Life With Father: The New Paternalism
By Lo Fi Nikita
The outlines of the average American’s relationship with the current regime, at least in theory, are clear. The government is entitled to know everything about you, and you are entitled to know nothing about it. The government has an absolute right to know what phone numbers you dial, what websites you visit, where you shop, what you buy, whom you email, what you watch, and so much more, including your genetic identity. They have to know everything so they can thwart dangers to national security.
You can’t know anything about the government, because government in the new age of global terror has to keep its operations secret from security leaks. The leaks of photographs of prisoner abuse, the domestic spying program, doubts about the validity of grounds for invading Iraq, all these leaks show how important secrecy is. The entire domestic spying program itself, which is vital to national security, is now in danger due to these leaks.

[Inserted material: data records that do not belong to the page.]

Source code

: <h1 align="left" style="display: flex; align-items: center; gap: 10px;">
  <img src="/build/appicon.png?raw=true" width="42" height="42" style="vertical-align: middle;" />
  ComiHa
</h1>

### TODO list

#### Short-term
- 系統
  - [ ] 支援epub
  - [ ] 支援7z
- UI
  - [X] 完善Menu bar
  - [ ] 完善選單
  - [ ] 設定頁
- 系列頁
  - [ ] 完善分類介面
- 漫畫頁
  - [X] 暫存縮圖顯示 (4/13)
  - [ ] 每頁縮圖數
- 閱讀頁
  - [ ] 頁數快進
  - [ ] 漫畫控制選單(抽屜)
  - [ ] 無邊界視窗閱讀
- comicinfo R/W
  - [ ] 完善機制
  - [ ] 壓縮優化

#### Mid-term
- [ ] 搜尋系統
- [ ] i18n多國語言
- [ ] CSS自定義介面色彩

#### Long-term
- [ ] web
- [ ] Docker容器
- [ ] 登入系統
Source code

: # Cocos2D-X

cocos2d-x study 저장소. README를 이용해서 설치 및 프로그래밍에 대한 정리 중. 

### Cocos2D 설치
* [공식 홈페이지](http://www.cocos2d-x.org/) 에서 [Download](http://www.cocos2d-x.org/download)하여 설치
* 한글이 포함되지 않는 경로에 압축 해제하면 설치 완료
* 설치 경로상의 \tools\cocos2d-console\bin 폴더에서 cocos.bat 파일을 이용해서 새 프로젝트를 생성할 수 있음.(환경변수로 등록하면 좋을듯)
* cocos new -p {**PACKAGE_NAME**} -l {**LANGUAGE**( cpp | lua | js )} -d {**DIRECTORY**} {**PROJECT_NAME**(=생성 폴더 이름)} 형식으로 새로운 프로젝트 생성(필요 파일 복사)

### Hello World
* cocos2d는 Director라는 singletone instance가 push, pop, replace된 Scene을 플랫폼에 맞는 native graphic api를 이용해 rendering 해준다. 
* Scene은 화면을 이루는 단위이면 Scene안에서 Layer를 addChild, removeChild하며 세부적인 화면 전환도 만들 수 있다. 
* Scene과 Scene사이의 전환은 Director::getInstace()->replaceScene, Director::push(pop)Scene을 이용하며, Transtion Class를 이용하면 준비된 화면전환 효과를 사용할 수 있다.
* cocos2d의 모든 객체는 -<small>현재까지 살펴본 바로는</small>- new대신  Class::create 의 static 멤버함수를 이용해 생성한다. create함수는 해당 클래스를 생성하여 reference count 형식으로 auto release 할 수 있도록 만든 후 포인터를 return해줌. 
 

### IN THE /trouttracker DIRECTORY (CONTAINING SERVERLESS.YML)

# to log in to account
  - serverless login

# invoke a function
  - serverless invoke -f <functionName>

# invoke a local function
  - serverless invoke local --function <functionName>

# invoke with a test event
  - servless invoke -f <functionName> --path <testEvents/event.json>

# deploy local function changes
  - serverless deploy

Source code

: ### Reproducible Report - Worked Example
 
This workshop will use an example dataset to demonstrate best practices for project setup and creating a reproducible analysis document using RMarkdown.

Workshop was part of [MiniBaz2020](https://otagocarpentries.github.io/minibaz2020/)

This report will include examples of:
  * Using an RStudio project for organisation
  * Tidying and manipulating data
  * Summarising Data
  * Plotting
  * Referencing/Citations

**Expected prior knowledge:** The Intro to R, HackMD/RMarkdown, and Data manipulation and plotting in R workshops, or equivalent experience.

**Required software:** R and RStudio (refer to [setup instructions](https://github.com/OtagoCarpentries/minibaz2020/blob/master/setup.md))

The ACLU and Electronic Freedom Foundation lawsuits against the government for unlawfully gathering data on Americans also endanger national security.
You also don’t need to know anything about the companies you pay your monthly phone and Internet bills to, the ones that help the government to spy on you, like Verizon, AT&T, and all the other private defendants in the lawsuits. To protect national security, the Department of Justice just filed a secret brief on behalf of AT&T, saying the case has to be dismissed, because the plaintiffs can never win, because the government will not give up the evidence the plaintiffs would need to win against AT&T, because that would compromise national security.

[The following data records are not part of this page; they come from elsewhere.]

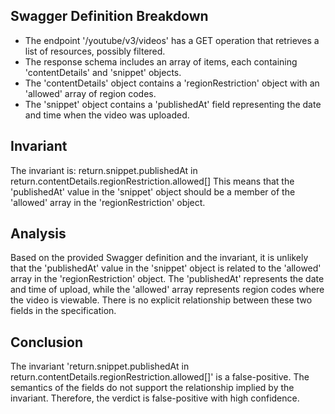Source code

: ## Swagger Definition Breakdown
- The endpoint '/youtube/v3/videos' has a GET operation that retrieves a list of resources, possibly filtered.
- The response schema includes an array of items, each containing 'contentDetails' and 'snippet' objects.
- The 'contentDetails' object contains a 'regionRestriction' object with an 'allowed' array of region codes.
- The 'snippet' object contains a 'publishedAt' field representing the date and time when the video was uploaded.

## Invariant
The invariant is: return.snippet.publishedAt in return.contentDetails.regionRestriction.allowed[]
This means that the 'publishedAt' value in the 'snippet' object should be a member of the 'allowed' array in the 'regionRestriction' object.

## Analysis
Based on the provided Swagger definition and the invariant, it is unlikely that the 'publishedAt' value in the 'snippet' object is related to the 'allowed' array in the 'regionRestriction' object. The 'publishedAt' represents the date and time of upload, while the 'allowed' array represents region codes where the video is viewable. There is no explicit relationship between these two fields in the specification.

## Conclusion
The invariant 'return.snippet.publishedAt in return.contentDetails.regionRestriction.allowed[]' is a false-positive. The semantics of the fields do not support the relationship implied by the invariant. Therefore, the verdict is false-positive with high confidence.

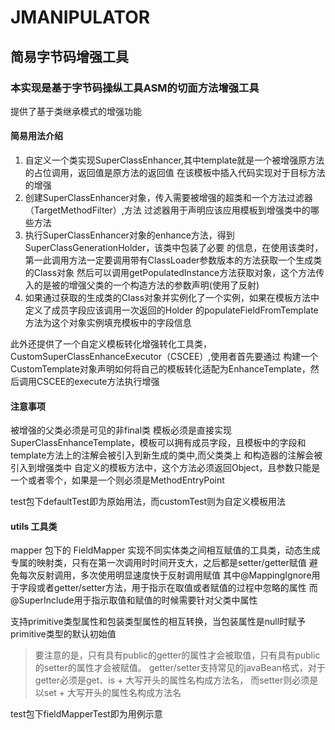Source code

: # JMANIPULATOR

## 简易字节码增强工具

### 本实现是基于字节码操纵工具ASM的切面方法增强工具

提供了基于类继承模式的增强功能


#### 简易用法介绍

1. 自定义一个类实现SuperClassEnhancer,其中template就是一个被增强原方法的占位调用，返回值是原方法的返回值
在该模板中插入代码实现对于目标方法的增强
2. 创建SuperClassEnhancer对象，传入需要被增强的超类和一个方法过滤器（TargetMethodFilter）,方法
过滤器用于声明应该应用模板到增强类中的哪些方法
3. 执行SuperClassEnhancer对象的enhance方法，得到SuperClassGenerationHolder，该类中包装了必要
的信息，在使用该类时，第一此调用方法一定要调用带有ClassLoader参数版本的方法获取一个生成类的Class对象
然后可以调用getPopulatedInstance方法获取对象，这个方法传入的是被的增强父类的一个构造方法的参数声明(使用了反射)
4. 如果通过获取的生成类的Class对象并实例化了一个实例，如果在模板方法中定义了成员字段应该调用一次返回的Holder
的populateFieldFromTemplate方法为这个对象实例填充模板中的字段信息


此外还提供了一个自定义模板转化增强转化工具类，CustomSuperClassEnhanceExecutor（CSCEE）,使用者首先要通过
构建一个CustomTemplate对象声明如何将自己的模板转化适配为EnhanceTemplate，然后调用CSCEE的execute方法执行增强


#### 注意事项
被增强的父类必须是可见的非final类
模板必须是直接实现SuperClassEnhanceTemplate，模板可以拥有成员字段，且模板中的字段和template方法上的注解会被引入到新生成的类中,而父类类上
和构造器的注解会被引入到增强类中
自定义的模板方法中，这个方法必须返回Object，且参数只能是一个或者零个，如果是一个则必须是MethodEntryPoint

test包下defaultTest即为原始用法，而customTest则为自定义模板用法

#### utils 工具类
mapper 包下的 FieldMapper 实现不同实体类之间相互赋值的工具类，动态生成专属的映射类，只有在第一次调用时时间开支大，之后都是setter/getter赋值
避免每次反射调用，多次使用明显速度快于反射调用赋值
其中@MappingIgnore用于字段或者getter/setter方法，用于指示在取值或者赋值的过程中忽略的属性
而@SuperInclude用于指示取值和赋值的时候需要针对父类中属性

支持primitive类型属性和包装类型属性的相互转换，当包装属性是null时赋予primitive类型的默认初始值

> 要注意的是，只有具有public的getter的属性才会被取值，只有具有public的setter的属性才会被赋值。
> getter/setter支持常见的javaBean格式，对于getter必须是get、is + 大写开头的属性名构成方法名，
> 而setter则必须是以set + 大写开头的属性名构成方法名

test包下fieldMapperTest即为用例示意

You can’t know what the evidence is against people who are charged with terrorism offenses, because to reveal that evidence would compromise the ever-ongoing investigation of the international terror web, and endanger national security. So when they take away your neighbor in a van, the Homeland Security people might have to tell you they can’t answer questions about why they took him away. They’ll be more concerned with your security. Were you friends with your neighbor?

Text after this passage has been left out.